■ Aim of the exercise ■
Please repeat the entries word for word and keep the images out.

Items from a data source
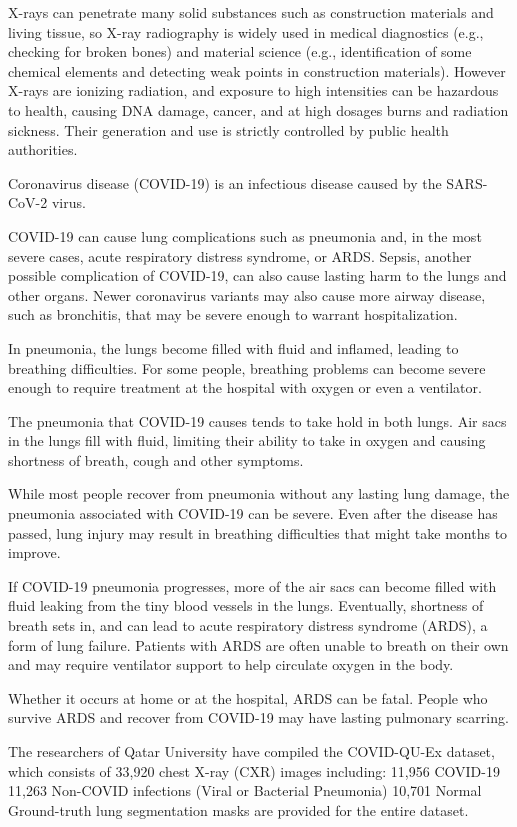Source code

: \documentclass[twocolumn]{article}
\begin{document}
X-rays can penetrate many solid substances such as construction materials and living tissue, so X-ray radiography is widely used in medical diagnostics (e.g., checking for broken bones) and material science (e.g., identification of some chemical elements and detecting weak points in construction materials). However X-rays are ionizing radiation, and exposure to high intensities can be hazardous to health, causing DNA damage, cancer, and at high dosages burns and radiation sickness. Their generation and use is strictly controlled by public health authorities.

Coronavirus disease (COVID-19) is an infectious disease caused by the SARS-CoV-2 virus.

COVID-19 can cause lung complications such as pneumonia and, in the most severe cases, acute respiratory distress syndrome, or ARDS. Sepsis, another possible complication of COVID-19, can also cause lasting harm to the lungs and other organs. Newer coronavirus variants may also cause more airway disease, such as bronchitis, that may be severe enough to warrant hospitalization.

In pneumonia, the lungs become filled with fluid and inflamed, leading to breathing difficulties. For some people, breathing problems can become severe enough to require treatment at the hospital with oxygen or even a ventilator.

The pneumonia that COVID-19 causes tends to take hold in both lungs. Air sacs in the lungs fill with fluid, limiting their ability to take in oxygen and causing shortness of breath, cough and other symptoms.

While most people recover from pneumonia without any lasting lung damage, the pneumonia associated with COVID-19 can be severe. Even after the disease has passed, lung injury may result in breathing difficulties that might take months to improve.

If COVID-19 pneumonia progresses, more of the air sacs can become filled with fluid leaking from the tiny blood vessels in the lungs. Eventually, shortness of breath sets in, and can lead to acute respiratory distress syndrome (ARDS), a form of lung failure. Patients with ARDS are often unable to breath on their own and may require ventilator support to help circulate oxygen in the body.

Whether it occurs at home or at the hospital, ARDS can be fatal. People who survive ARDS and recover from COVID-19 may have lasting pulmonary scarring.

The researchers of Qatar University have compiled the COVID-QU-Ex dataset, which consists of 33,920 chest X-ray (CXR) images including:
11,956 COVID-19
11,263 Non-COVID infections (Viral or Bacterial Pneumonia)
10,701 Normal
Ground-truth lung segmentation masks are provided for the entire dataset.
\end{document}
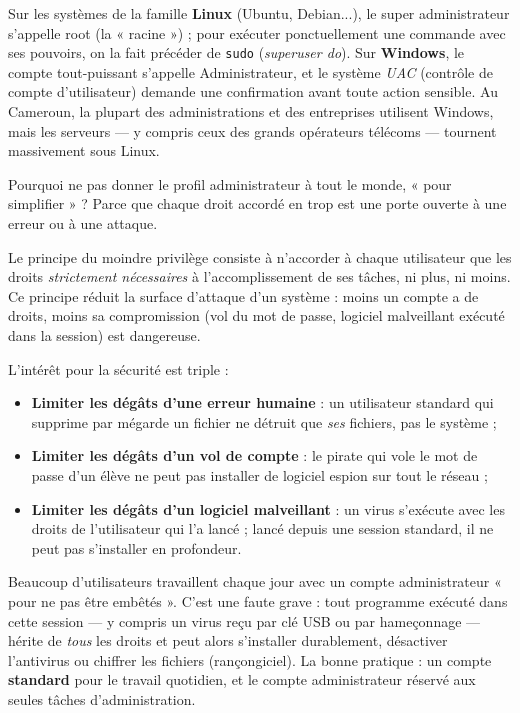 \documentclass[11pt]{article}
\newcommand{\cle}[1]{{\popxbold\color{popdark}#1}}
\newcounter{popsec}
\newcounter{popsub}
\newcommand{\courssub}[1]{%
  \stepcounter{popsub}%
  \par\vspace{9pt}\noindent{\popxbold\fontsize{11.5}{13}\selectfont\color{popink}{\color{poporange}\thepopsec.\thepopsub}\hspace{6pt}#1}\par\nopagebreak\vspace{4pt}
}
\begin{document}
\begin{savaistu}
Sur les systèmes de la famille \textbf{Linux} (Ubuntu, Debian...), le super administrateur s'appelle \cle{root} (la « racine ») ; pour exécuter ponctuellement une commande avec ses pouvoirs, on la fait précéder de \texttt{sudo} (\emph{superuser do}). Sur \textbf{Windows}, le compte tout-puissant s'appelle \cle{Administrateur}, et le système \emph{UAC} (contrôle de compte d'utilisateur) demande une confirmation avant toute action sensible. Au Cameroun, la plupart des administrations et des entreprises utilisent Windows, mais les serveurs — y compris ceux des grands opérateurs télécoms — tournent massivement sous Linux.
\end{savaistu}

\courssub{Le principe du moindre privilège}

Pourquoi ne pas donner le profil administrateur à tout le monde, « pour simplifier » ? Parce que chaque droit accordé en trop est une porte ouverte à une erreur ou à une attaque.

\begin{propriete}
Le \cle{principe du moindre privilège} consiste à n'accorder à chaque utilisateur que les droits \emph{strictement nécessaires} à l'accomplissement de ses tâches, ni plus, ni moins. Ce principe réduit la \cle{surface d'attaque} d'un système : moins un compte a de droits, moins sa compromission (vol du mot de passe, logiciel malveillant exécuté dans la session) est dangereuse.
\end{propriete}

L'intérêt pour la sécurité est triple :
\begin{itemize}
  \item \textbf{Limiter les dégâts d'une erreur humaine} : un utilisateur standard qui supprime par mégarde un fichier ne détruit que \emph{ses} fichiers, pas le système ;
  \item \textbf{Limiter les dégâts d'un vol de compte} : le pirate qui vole le mot de passe d'un élève ne peut pas installer de logiciel espion sur tout le réseau ;
  \item \textbf{Limiter les dégâts d'un logiciel malveillant} : un virus s'exécute avec les droits de l'utilisateur qui l'a lancé ; lancé depuis une session standard, il ne peut pas s'installer en profondeur.
\end{itemize}

\begin{attention}
Beaucoup d'utilisateurs travaillent chaque jour avec un compte administrateur « pour ne pas être embêtés ». C'est une faute grave : tout programme exécuté dans cette session — y compris un virus reçu par clé USB ou par hameçonnage — hérite de \emph{tous} les droits et peut alors s'installer durablement, désactiver l'antivirus ou chiffrer les fichiers (rançongiciel). La bonne pratique : un compte \textbf{standard} pour le travail quotidien, et le compte administrateur réservé aux seules tâches d'administration.
\end{attention}
\end{document}
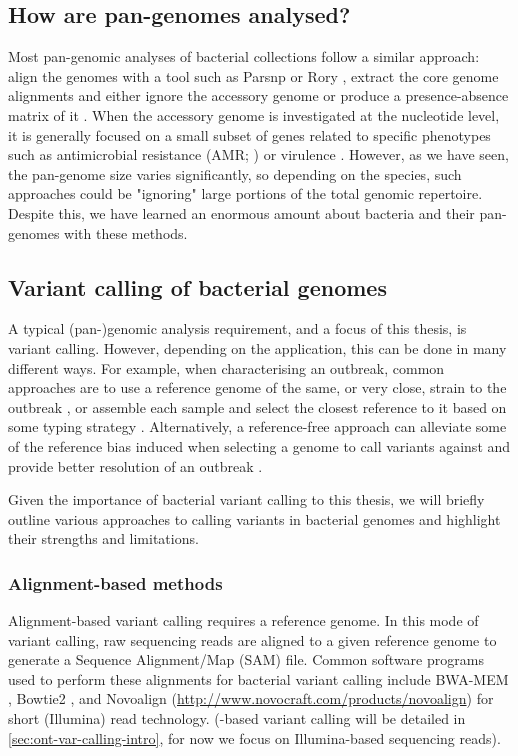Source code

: \subsection{How are pan-genomes analysed?}
\label{sec:analyse-pangenome}

Most pan-genomic analyses of bacterial collections follow a similar approach: align the genomes with a tool such as Parsnp \cite{Treangen2014} or Rory \cite{Page2015}, extract the core genome alignments and either ignore the accessory genome or produce a presence-absence matrix of it \cite{Arnold2018,Azarian2018,McNally2016,thepangenome2020}. When the accessory genome is investigated at the nucleotide level, it is generally focused on a small subset of genes related to specific phenotypes such as antimicrobial resistance (AMR; \cite{Boolchandani2019}) or virulence \cite{Vasquez2019}. However, as we have seen, the pan-genome size varies significantly, so depending on the species, such approaches could be "ignoring" large portions of the total genomic repertoire. Despite this, we have learned an enormous amount about bacteria and their pan-genomes with these methods.

\subsection{Variant calling of bacterial genomes}
\label{sec:intro-bacteria-var-call}

A typical (pan-)genomic analysis requirement, and a focus of this thesis, is variant calling. However, depending on the application, this can be done in many different ways. For example, when characterising an outbreak, common approaches are to use a reference genome of the same, or very close, strain to the outbreak \cite{Taylor2015}, or assemble each sample and select the closest reference to it based on some typing strategy \cite{Wyres2021}. Alternatively, a reference-free approach can alleviate some of the reference bias induced when selecting a genome to call variants against and provide better resolution of an outbreak \cite{Cremers2020}.

Given the importance of bacterial variant calling to this thesis, we will briefly outline various approaches to calling variants in bacterial genomes and highlight their strengths and limitations.

\subsubsection{Alignment-based methods}
\label{sec:aln-var-call}
Alignment-based variant calling requires a reference genome. In this mode of variant calling, raw sequencing reads are aligned to a given reference genome to generate a Sequence Alignment/Map (SAM) file. Common software programs used to perform these alignments for bacterial variant calling include BWA-MEM \cite{li2013}, Bowtie2 \cite{bowtie2012}, and Novoalign (\url{http://www.novocraft.com/products/novoalign}) for short (Illumina) read technology. (\ont{}-based variant calling will be detailed in \autoref{sec:ont-var-calling-intro}, for now we focus on Illumina-based sequencing reads).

■ Response ■
Source code

: \documentclass[twocolumn]{article}
\begin{document}
X-rays can penetrate many solid substances such as construction materials and living tissue, so X-ray radiography is widely used in medical diagnostics (e.g., checking for broken bones) and material science (e.g., identification of some chemical elements and detecting weak points in construction materials). However X-rays are ionizing radiation, and exposure to high intensities can be hazardous to health, causing DNA damage, cancer, and at high dosages burns and radiation sickness. Their generation and use is strictly controlled by public health authorities.

Coronavirus disease (COVID-19) is an infectious disease caused by the SARS-CoV-2 virus.

COVID-19 can cause lung complications such as pneumonia and, in the most severe cases, acute respiratory distress syndrome, or ARDS. Sepsis, another possible complication of COVID-19, can also cause lasting harm to the lungs and other organs. Newer coronavirus variants may also cause more airway disease, such as bronchitis, that may be severe enough to warrant hospitalization.

In pneumonia, the lungs become filled with fluid and inflamed, leading to breathing difficulties. For some people, breathing problems can become severe enough to require treatment at the hospital with oxygen or even a ventilator.

The pneumonia that COVID-19 causes tends to take hold in both lungs. Air sacs in the lungs fill with fluid, limiting their ability to take in oxygen and causing shortness of breath, cough and other symptoms.

While most people recover from pneumonia without any lasting lung damage, the pneumonia associated with COVID-19 can be severe. Even after the disease has passed, lung injury may result in breathing difficulties that might take months to improve.

If COVID-19 pneumonia progresses, more of the air sacs can become filled with fluid leaking from the tiny blood vessels in the lungs. Eventually, shortness of breath sets in, and can lead to acute respiratory distress syndrome (ARDS), a form of lung failure. Patients with ARDS are often unable to breath on their own and may require ventilator support to help circulate oxygen in the body.

Whether it occurs at home or at the hospital, ARDS can be fatal. People who survive ARDS and recover from COVID-19 may have lasting pulmonary scarring.

The researchers of Qatar University have compiled the COVID-QU-Ex dataset, which consists of 33,920 chest X-ray (CXR) images including:
11,956 COVID-19
11,263 Non-COVID infections (Viral or Bacterial Pneumonia)
10,701 Normal
Ground-truth lung segmentation masks are provided for the entire dataset.
\end{document}
 \documentclass[11pt]{article}
\newcommand{\cle}[1]{{\popxbold\color{popdark}#1}}
\newcounter{popsec}
\newcounter{popsub}
\newcommand{\courssub}[1]{%
  \stepcounter{popsub}%
  \par\vspace{9pt}\noindent{\popxbold\fontsize{11.5}{13}\selectfont\color{popink}{\color{poporange}\thepopsec.\thepopsub}\hspace{6pt}#1}\par\nopagebreak\vspace{4pt}
}
\begin{document}
\begin{savaistu}
Sur les systèmes de la famille \textbf{Linux} (Ubuntu, Debian...), le super administrateur s'appelle \cle{root} (la « racine ») ; pour exécuter ponctuellement une commande avec ses pouvoirs, on la fait précéder de \texttt{sudo} (\emph{superuser do}). Sur \textbf{Windows}, le compte tout-puissant s'appelle \cle{Administrateur}, et le système \emph{UAC} (contrôle de compte d'utilisateur) demande une confirmation avant toute action sensible. Au Cameroun, la plupart des administrations et des entreprises utilisent Windows, mais les serveurs — y compris ceux des grands opérateurs télécoms — tournent massivement sous Linux.
\end{savaistu}

\courssub{Le principe du moindre privilège}

Pourquoi ne pas donner le profil administrateur à tout le monde, « pour simplifier » ? Parce que chaque droit accordé en trop est une porte ouverte à une erreur ou à une attaque.

\begin{propriete}
Le \cle{principe du moindre privilège} consiste à n'accorder à chaque utilisateur que les droits \emph{strictement nécessaires} à l'accomplissement de ses tâches, ni plus, ni moins. Ce principe réduit la \cle{surface d'attaque} d'un système : moins un compte a de droits, moins sa compromission (vol du mot de passe, logiciel malveillant exécuté dans la session) est dangereuse.
\end{propriete}

L'intérêt pour la sécurité est triple :
\begin{itemize}
  \item \textbf{Limiter les dégâts d'une erreur humaine} : un utilisateur standard qui supprime par mégarde un fichier ne détruit que \emph{ses} fichiers, pas le système ;
  \item \textbf{Limiter les dégâts d'un vol de compte} : le pirate qui vole le mot de passe d'un élève ne peut pas installer de logiciel espion sur tout le réseau ;
  \item \textbf{Limiter les dégâts d'un logiciel malveillant} : un virus s'exécute avec les droits de l'utilisateur qui l'a lancé ; lancé depuis une session standard, il ne peut pas s'installer en profondeur.
\end{itemize}

\begin{attention}
Beaucoup d'utilisateurs travaillent chaque jour avec un compte administrateur « pour ne pas être embêtés ». C'est une faute grave : tout programme exécuté dans cette session — y compris un virus reçu par clé USB ou par hameçonnage — hérite de \emph{tous} les droits et peut alors s'installer durablement, désactiver l'antivirus ou chiffrer les fichiers (rançongiciel). La bonne pratique : un compte \textbf{standard} pour le travail quotidien, et le compte administrateur réservé aux seules tâches d'administration.
\end{attention}
\end{document}
Source code

: \subsection{How are pan-genomes analysed?}
\label{sec:analyse-pangenome}

Most pan-genomic analyses of bacterial collections follow a similar approach: align the genomes with a tool such as Parsnp \cite{Treangen2014} or Rory \cite{Page2015}, extract the core genome alignments and either ignore the accessory genome or produce a presence-absence matrix of it \cite{Arnold2018,Azarian2018,McNally2016,thepangenome2020}. When the accessory genome is investigated at the nucleotide level, it is generally focused on a small subset of genes related to specific phenotypes such as antimicrobial resistance (AMR; \cite{Boolchandani2019}) or virulence \cite{Vasquez2019}. However, as we have seen, the pan-genome size varies significantly, so depending on the species, such approaches could be "ignoring" large portions of the total genomic repertoire. Despite this, we have learned an enormous amount about bacteria and their pan-genomes with these methods.

\subsection{Variant calling of bacterial genomes}
\label{sec:intro-bacteria-var-call}

A typical (pan-)genomic analysis requirement, and a focus of this thesis, is variant calling. However, depending on the application, this can be done in many different ways. For example, when characterising an outbreak, common approaches are to use a reference genome of the same, or very close, strain to the outbreak \cite{Taylor2015}, or assemble each sample and select the closest reference to it based on some typing strategy \cite{Wyres2021}. Alternatively, a reference-free approach can alleviate some of the reference bias induced when selecting a genome to call variants against and provide better resolution of an outbreak \cite{Cremers2020}.

Given the importance of bacterial variant calling to this thesis, we will briefly outline various approaches to calling variants in bacterial genomes and highlight their strengths and limitations.

\subsubsection{Alignment-based methods}
\label{sec:aln-var-call}
Alignment-based variant calling requires a reference genome. In this mode of variant calling, raw sequencing reads are aligned to a given reference genome to generate a Sequence Alignment/Map (SAM) file. Common software programs used to perform these alignments for bacterial variant calling include BWA-MEM \cite{li2013}, Bowtie2 \cite{bowtie2012}, and Novoalign (\url{http://www.novocraft.com/products/novoalign}) for short (Illumina) read technology. (\ont{}-based variant calling will be detailed in \autoref{sec:ont-var-calling-intro}, for now we focus on Illumina-based sequencing reads).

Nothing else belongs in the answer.